North Lanarkshire Council prides itself on delivering relevant and up to date information to its residents, putting service and people first. North Lanarkshire Council is Scotland's fourth largest local authority and dedicated to delivering best value, sustainable service to the people and businesses of North Lanarkshire.

With higher expectations from local residents in the services North Lanarkshire council provides and the possibility that the winter would bring road chaos, the Council undertook their most thorough preparation for information and service delivery via their website.

North Lanarkshire Gritting

The planners at the council identified the main site users and what information they would need during a harsh winter. They also knew that by providing the information online they could reduce telephone calls to the contact centre and the financial overhead this brings.

Information needs identified for target visitors:

Website visitors

Information need

School children, teachers and parents

School closures

Commuters and businesses

Road situation and gritting action

Social services and homecare

Service status

Residents

Variety of information specific to their needs

Media

Variety of information

And their planning was not wasted. Just as the perfect storm hit the UK and brought central Scotland to a halt on Monday 6th December 2010, North Lanarkshire Council's website stood strong against an epic onslaught with more than 111,000 visitors looking for information on schools, roads and a range of council services. As the website is hosted by GOSS, immediately scaled bandwidth to cope with demand and, over the next four weeks, www.northlanarkshire.gov.uk received more than 1.1 million visits.

Before the first snow fell, the council had set up its winter services landing page using a gallery template.

North Lanarkshire winter service page

This offered single page access to a full range of information and updated service reports, many of which were supplemented by a Twitter feed (twitter.com/nlcwinter). The Twitter page achieved more than 3500 followers, the 4th largest following for any council, and even inspired its own parody profile as well as developing a cult following among school children looking for the first signs of a day off.

North Lanarkshire winter twitter

The winter schools daily update page attained the largest amount of traffic; receiving more than a million visits and offering real time information on school closures and event cancellations.

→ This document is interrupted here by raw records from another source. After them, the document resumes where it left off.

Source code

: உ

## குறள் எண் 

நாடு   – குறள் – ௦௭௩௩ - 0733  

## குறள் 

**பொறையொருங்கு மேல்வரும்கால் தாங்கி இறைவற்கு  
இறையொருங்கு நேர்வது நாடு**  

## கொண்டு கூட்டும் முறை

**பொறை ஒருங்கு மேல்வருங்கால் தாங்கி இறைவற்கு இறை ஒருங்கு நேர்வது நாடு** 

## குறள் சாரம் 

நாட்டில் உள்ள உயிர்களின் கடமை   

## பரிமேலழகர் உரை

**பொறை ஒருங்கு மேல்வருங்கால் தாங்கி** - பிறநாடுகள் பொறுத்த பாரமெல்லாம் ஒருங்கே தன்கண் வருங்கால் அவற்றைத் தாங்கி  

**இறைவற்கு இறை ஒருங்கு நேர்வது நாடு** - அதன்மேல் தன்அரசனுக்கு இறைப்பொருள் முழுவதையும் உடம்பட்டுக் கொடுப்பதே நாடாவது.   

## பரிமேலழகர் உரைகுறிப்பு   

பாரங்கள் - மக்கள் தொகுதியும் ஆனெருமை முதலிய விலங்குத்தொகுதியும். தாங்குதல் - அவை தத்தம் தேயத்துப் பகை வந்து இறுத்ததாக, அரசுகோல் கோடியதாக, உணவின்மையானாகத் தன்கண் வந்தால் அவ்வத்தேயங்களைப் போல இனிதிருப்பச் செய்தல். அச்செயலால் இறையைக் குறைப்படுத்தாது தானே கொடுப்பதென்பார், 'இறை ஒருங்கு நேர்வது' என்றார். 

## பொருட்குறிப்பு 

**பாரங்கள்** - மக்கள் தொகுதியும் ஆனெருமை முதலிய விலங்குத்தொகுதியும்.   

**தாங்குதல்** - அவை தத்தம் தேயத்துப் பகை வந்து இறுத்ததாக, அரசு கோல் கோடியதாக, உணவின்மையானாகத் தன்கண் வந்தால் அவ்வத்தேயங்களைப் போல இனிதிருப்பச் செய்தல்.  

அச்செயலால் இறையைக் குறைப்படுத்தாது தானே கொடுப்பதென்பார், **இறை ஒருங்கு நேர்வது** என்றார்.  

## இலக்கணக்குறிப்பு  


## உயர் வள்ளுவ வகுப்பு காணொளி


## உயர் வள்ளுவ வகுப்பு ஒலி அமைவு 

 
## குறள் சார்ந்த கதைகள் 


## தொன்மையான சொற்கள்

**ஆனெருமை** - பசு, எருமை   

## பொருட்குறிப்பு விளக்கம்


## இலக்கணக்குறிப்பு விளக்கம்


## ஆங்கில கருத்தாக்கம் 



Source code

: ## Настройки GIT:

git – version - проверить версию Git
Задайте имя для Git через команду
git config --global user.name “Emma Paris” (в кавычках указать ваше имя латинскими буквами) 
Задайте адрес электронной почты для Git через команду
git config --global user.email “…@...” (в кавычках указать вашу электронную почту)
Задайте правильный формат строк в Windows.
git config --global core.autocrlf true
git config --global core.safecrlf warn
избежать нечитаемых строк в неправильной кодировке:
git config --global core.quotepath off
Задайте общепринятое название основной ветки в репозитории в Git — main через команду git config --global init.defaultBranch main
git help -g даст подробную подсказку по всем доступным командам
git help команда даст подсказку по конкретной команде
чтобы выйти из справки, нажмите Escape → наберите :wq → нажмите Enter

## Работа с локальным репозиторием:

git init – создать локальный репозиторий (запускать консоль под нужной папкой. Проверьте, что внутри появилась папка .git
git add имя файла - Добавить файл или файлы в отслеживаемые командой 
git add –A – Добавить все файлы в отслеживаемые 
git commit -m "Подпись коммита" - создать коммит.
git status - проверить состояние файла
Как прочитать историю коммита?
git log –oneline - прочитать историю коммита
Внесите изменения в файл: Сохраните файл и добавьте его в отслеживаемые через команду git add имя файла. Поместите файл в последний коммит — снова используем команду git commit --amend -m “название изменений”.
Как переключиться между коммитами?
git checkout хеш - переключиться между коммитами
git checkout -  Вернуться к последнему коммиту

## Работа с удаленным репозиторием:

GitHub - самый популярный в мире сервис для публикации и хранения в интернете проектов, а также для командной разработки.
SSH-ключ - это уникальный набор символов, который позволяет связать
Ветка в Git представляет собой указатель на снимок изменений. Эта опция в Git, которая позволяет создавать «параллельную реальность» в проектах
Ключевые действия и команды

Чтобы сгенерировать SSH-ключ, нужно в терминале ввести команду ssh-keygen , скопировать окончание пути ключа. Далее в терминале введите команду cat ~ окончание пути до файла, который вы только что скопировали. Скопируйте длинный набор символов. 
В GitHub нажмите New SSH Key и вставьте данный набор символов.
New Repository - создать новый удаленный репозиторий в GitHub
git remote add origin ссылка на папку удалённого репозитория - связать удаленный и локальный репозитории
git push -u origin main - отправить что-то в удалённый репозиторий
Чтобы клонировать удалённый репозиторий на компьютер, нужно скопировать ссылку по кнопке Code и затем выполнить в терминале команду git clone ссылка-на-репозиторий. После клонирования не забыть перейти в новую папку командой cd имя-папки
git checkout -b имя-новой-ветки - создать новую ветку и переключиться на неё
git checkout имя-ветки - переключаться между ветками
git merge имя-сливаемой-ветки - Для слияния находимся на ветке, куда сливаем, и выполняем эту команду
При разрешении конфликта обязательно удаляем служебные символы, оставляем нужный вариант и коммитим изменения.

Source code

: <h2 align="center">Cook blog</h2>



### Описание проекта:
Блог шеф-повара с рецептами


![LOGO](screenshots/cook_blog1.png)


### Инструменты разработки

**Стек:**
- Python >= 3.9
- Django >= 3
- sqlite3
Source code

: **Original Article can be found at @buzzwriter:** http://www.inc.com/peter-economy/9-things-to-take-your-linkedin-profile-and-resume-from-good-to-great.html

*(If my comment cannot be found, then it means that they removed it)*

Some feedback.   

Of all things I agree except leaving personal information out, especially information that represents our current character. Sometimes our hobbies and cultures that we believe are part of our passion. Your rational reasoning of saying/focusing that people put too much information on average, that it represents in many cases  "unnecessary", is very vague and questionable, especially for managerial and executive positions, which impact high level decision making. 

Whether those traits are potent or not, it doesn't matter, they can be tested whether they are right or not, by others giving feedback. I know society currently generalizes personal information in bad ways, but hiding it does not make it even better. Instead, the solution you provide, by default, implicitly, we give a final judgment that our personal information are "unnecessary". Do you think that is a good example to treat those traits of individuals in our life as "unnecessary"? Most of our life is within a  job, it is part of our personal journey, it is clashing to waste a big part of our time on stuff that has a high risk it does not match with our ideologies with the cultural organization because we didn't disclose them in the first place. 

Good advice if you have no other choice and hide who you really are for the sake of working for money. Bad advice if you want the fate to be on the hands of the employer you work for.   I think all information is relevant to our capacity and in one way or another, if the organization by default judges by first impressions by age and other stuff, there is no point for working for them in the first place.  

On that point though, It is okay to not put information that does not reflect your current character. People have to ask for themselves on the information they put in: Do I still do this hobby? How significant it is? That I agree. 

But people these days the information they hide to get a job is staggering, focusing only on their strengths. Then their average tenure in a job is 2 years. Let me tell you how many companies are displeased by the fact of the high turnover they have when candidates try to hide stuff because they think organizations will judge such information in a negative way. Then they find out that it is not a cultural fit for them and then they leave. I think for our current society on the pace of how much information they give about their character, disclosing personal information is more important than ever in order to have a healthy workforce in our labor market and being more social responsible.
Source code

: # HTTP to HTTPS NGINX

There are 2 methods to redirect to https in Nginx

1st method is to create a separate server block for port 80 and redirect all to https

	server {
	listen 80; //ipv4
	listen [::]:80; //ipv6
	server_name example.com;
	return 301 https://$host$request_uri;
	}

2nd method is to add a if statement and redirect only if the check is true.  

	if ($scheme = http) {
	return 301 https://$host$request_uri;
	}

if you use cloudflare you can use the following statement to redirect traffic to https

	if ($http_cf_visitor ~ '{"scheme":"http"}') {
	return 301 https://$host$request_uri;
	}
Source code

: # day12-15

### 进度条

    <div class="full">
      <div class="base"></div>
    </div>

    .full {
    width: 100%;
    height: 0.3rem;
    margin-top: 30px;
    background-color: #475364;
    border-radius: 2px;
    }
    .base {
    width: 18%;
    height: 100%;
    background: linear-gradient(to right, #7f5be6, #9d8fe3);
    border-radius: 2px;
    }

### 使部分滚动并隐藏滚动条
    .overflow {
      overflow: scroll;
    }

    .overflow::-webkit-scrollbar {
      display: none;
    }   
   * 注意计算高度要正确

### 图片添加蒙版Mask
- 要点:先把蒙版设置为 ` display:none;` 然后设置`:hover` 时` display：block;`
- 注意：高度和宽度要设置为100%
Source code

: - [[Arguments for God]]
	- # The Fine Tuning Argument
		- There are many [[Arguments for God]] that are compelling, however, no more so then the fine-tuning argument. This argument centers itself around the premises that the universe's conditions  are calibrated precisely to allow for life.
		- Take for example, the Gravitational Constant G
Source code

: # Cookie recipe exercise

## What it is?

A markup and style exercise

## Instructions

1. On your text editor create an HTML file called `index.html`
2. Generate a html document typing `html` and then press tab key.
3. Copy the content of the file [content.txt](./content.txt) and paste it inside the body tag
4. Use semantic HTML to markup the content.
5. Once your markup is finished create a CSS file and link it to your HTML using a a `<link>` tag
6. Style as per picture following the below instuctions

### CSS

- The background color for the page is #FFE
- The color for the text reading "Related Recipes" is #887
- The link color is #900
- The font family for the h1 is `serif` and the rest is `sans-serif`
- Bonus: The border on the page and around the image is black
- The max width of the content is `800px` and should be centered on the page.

The Gritting update also proved an important resource for residents and businesses. The content was refreshed at least twice daily; combining weather reports with the roads service's response. The site also carried GIS maps showing primary and secondary gritting routes and locations of grit bins.

Disruptions to social services and homecare during the freeze were also Tweeted and posted twice daily so that people dependent on help knew exactly what was going on.

All this was not only of use to residents but helped the organisation. The Council's contact centre and schools were able to focus on delivering services to those who need them, rather than on answering more general enquiries. It also helped the Council respond to real information demands by monitoring Google Analytics and changing content accordingly.

The North Lanarkshire website was reviewed independently in the SOCITM Better Connected 2011 report. The winter service provision provided by the North Lanarkshire was in the top 6% of UK local authorities and sighted as an example of best practice. The website reviewer even commented that the winter service page was "brilliant".

Sue Roberts, Website Development Project Owner, North Lanarkshire Council is delighted with the site's performance.

"The website was the hub of all our winter communications. It supported our residents, fed information to other media and created space for our other communications channels to concentrate on delivering services. We were able to handle, effectively, one million additional information requests through the website.

"We've had this site for a year and a half now and are still delighted that GOSS iCM offers us scope for continuous development and improvement."

Roberts was also pleased with North Lanarkshire Council's use of Twitter.

"The Twitter feed definitely added value to our communications; offering another fast delivery channel during emergency weather conditions."

Rob McCarthy, CEO, GOSS adds;

"North Lanarkshire are making good use of their website by ensuring information is provided in a simple and clear way, so that local people can find the information they want rather than having to use the contact centres. This creates a huge efficiency saving as it is up to 85% cheaper to service an information request online rather than over the phone."